Requirement:
Which lines in the entries below contain the string "Sponsor"? Show each of them in full.

Source material:
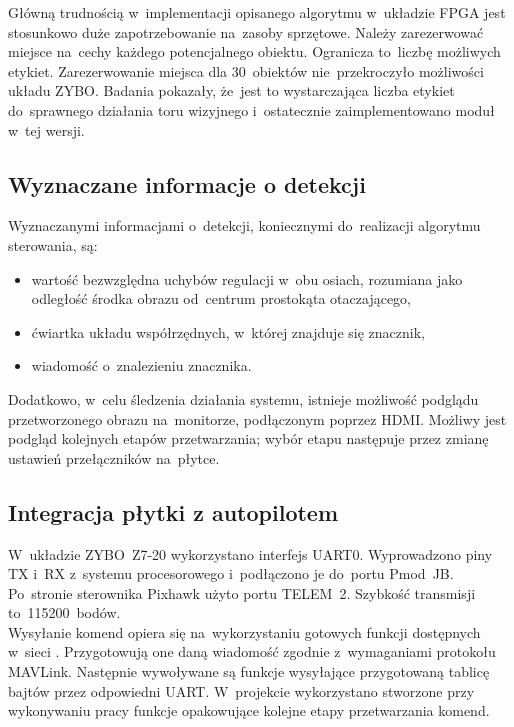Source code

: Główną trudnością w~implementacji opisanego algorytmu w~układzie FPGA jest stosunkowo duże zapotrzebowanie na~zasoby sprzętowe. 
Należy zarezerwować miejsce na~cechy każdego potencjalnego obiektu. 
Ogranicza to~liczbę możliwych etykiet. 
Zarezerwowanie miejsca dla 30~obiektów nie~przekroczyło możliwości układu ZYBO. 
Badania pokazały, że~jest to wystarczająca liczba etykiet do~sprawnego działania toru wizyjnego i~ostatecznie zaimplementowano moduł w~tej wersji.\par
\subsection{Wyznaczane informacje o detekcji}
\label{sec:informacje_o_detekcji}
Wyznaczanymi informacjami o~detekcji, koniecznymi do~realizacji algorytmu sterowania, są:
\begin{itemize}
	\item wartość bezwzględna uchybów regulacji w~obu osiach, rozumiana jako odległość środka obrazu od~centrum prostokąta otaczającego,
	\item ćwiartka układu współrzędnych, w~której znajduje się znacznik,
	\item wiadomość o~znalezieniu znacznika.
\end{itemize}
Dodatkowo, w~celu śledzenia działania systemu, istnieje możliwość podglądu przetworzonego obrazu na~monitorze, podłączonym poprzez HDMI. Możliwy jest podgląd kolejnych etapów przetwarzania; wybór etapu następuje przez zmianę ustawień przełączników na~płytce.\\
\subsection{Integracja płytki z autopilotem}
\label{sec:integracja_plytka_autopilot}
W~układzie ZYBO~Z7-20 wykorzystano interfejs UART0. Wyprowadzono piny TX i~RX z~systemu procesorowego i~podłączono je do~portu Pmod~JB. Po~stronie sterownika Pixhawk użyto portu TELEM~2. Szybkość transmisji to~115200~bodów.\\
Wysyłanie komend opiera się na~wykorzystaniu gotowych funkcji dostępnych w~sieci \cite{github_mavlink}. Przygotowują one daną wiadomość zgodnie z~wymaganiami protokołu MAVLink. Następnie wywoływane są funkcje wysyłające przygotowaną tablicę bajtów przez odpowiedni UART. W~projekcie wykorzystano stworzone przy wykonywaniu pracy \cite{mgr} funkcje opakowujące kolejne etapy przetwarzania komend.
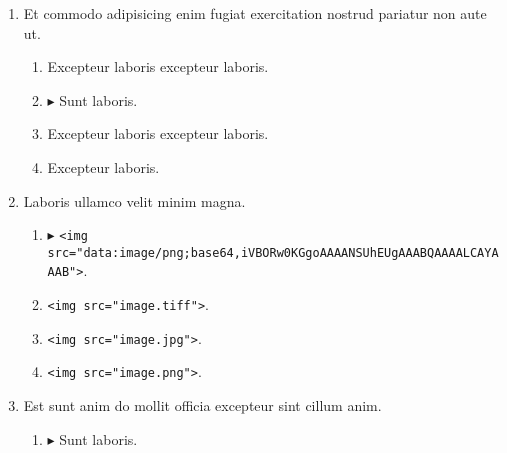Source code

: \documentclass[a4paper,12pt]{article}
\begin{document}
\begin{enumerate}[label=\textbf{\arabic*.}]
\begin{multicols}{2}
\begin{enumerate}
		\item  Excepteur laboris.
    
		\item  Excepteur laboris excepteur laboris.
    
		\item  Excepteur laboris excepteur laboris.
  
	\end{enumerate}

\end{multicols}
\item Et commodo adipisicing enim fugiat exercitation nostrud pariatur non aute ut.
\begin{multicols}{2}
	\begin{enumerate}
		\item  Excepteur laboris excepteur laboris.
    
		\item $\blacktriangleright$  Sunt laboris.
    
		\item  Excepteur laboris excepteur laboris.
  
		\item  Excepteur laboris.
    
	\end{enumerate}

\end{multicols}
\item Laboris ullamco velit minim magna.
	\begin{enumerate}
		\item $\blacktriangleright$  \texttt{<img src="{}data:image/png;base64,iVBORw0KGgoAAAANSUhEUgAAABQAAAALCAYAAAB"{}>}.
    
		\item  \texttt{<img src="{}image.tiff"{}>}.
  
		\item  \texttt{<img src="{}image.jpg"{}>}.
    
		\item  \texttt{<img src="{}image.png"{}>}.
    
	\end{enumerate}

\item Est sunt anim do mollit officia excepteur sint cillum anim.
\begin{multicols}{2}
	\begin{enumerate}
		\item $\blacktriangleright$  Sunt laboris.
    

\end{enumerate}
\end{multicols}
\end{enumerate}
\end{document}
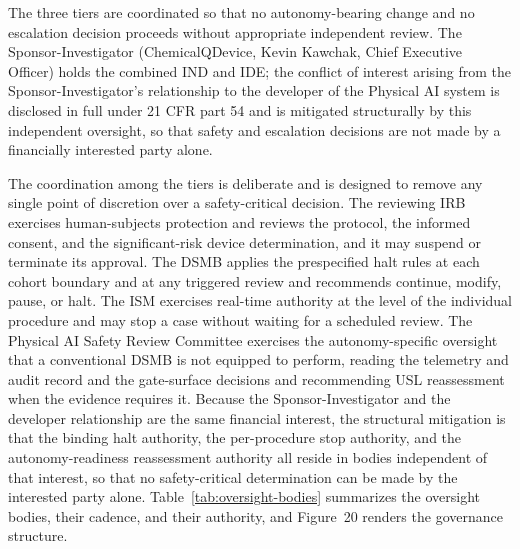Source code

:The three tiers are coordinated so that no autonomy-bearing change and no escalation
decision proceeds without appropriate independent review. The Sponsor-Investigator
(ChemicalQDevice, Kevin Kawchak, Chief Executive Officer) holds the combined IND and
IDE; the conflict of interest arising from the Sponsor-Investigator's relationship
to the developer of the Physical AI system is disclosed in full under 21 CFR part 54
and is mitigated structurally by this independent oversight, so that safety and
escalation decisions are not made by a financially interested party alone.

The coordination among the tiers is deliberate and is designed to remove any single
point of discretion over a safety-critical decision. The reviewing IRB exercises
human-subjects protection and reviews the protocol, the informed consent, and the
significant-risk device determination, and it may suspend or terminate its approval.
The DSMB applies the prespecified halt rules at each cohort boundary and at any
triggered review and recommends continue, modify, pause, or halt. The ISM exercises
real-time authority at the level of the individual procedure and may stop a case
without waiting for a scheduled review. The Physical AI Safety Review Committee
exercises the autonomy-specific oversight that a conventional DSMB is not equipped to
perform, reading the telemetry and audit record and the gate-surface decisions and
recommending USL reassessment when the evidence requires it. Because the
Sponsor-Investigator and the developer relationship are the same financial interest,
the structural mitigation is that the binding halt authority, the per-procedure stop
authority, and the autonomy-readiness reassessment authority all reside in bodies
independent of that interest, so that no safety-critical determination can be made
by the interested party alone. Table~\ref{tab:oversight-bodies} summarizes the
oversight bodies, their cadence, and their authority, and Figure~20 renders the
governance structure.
---
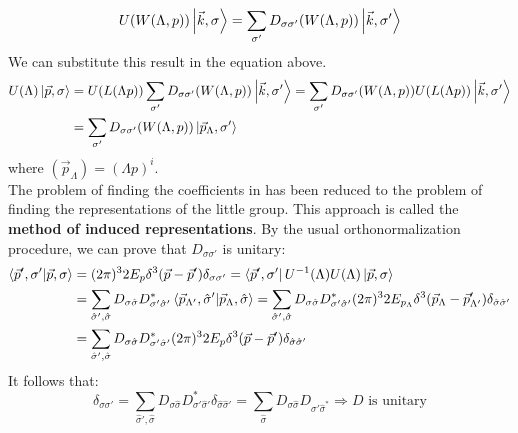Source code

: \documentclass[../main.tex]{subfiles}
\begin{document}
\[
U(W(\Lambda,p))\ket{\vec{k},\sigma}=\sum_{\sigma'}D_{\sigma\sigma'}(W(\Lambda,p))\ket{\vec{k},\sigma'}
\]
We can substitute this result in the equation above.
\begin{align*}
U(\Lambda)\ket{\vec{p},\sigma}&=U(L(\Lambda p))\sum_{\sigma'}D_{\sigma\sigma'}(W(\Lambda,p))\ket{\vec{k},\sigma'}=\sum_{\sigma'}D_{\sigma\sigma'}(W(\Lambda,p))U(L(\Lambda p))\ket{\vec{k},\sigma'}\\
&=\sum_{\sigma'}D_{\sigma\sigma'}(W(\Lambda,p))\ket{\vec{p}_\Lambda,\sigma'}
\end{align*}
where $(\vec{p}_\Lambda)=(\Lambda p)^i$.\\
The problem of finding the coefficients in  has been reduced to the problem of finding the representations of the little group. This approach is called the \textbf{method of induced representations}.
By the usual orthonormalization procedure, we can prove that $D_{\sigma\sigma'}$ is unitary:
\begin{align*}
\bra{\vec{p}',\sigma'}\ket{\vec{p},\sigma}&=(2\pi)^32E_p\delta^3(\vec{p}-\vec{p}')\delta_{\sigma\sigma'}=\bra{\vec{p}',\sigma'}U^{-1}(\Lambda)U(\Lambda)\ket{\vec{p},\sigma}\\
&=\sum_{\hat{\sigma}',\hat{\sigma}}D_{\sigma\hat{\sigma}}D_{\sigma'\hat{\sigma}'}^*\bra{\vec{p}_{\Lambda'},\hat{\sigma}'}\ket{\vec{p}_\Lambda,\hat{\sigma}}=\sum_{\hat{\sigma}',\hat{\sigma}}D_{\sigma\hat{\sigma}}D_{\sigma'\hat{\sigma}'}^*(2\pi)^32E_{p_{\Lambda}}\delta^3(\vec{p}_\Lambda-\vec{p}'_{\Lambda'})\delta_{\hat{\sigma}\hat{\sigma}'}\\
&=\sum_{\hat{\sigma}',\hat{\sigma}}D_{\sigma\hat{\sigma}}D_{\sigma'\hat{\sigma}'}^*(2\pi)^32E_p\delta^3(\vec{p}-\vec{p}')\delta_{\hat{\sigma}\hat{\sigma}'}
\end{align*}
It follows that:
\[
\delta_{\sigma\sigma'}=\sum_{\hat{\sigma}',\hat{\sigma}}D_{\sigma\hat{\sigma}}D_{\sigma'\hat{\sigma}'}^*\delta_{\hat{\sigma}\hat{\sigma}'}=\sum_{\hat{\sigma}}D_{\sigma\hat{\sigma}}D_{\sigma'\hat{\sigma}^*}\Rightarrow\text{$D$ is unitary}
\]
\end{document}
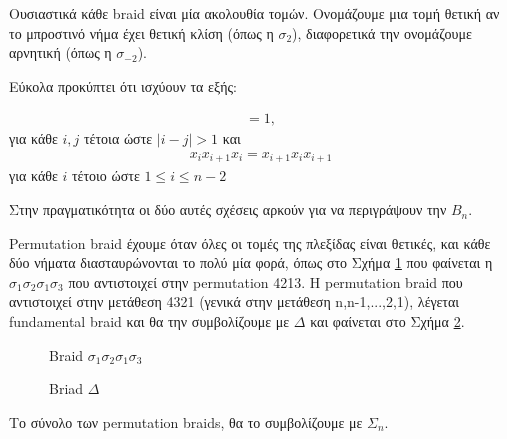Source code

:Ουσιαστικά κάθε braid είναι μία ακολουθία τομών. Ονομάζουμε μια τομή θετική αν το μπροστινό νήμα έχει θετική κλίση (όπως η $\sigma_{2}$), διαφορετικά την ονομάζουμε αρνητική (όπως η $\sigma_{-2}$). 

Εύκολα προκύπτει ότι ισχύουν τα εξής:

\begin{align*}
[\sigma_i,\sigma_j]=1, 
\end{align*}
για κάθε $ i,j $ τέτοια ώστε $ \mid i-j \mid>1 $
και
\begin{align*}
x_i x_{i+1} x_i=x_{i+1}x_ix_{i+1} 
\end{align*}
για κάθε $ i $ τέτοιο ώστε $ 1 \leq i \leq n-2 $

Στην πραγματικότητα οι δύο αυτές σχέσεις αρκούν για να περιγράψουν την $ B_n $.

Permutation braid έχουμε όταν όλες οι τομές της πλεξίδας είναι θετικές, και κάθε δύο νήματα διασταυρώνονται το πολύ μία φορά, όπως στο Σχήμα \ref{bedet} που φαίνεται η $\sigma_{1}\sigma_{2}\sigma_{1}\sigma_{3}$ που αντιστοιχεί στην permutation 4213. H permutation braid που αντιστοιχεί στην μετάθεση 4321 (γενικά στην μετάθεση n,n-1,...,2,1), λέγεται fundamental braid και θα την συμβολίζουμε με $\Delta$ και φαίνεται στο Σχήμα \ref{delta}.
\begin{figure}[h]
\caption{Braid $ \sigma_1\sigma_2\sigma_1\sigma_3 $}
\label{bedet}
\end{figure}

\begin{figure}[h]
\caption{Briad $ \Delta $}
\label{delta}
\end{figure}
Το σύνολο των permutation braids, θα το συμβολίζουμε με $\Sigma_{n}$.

Problem solution:
decision proceeds without appropriate independent review. The Sponsor-Investigator
IDE; the conflict of interest arising from the Sponsor-Investigator's relationship
Sponsor-Investigator and the developer relationship are the same financial interest,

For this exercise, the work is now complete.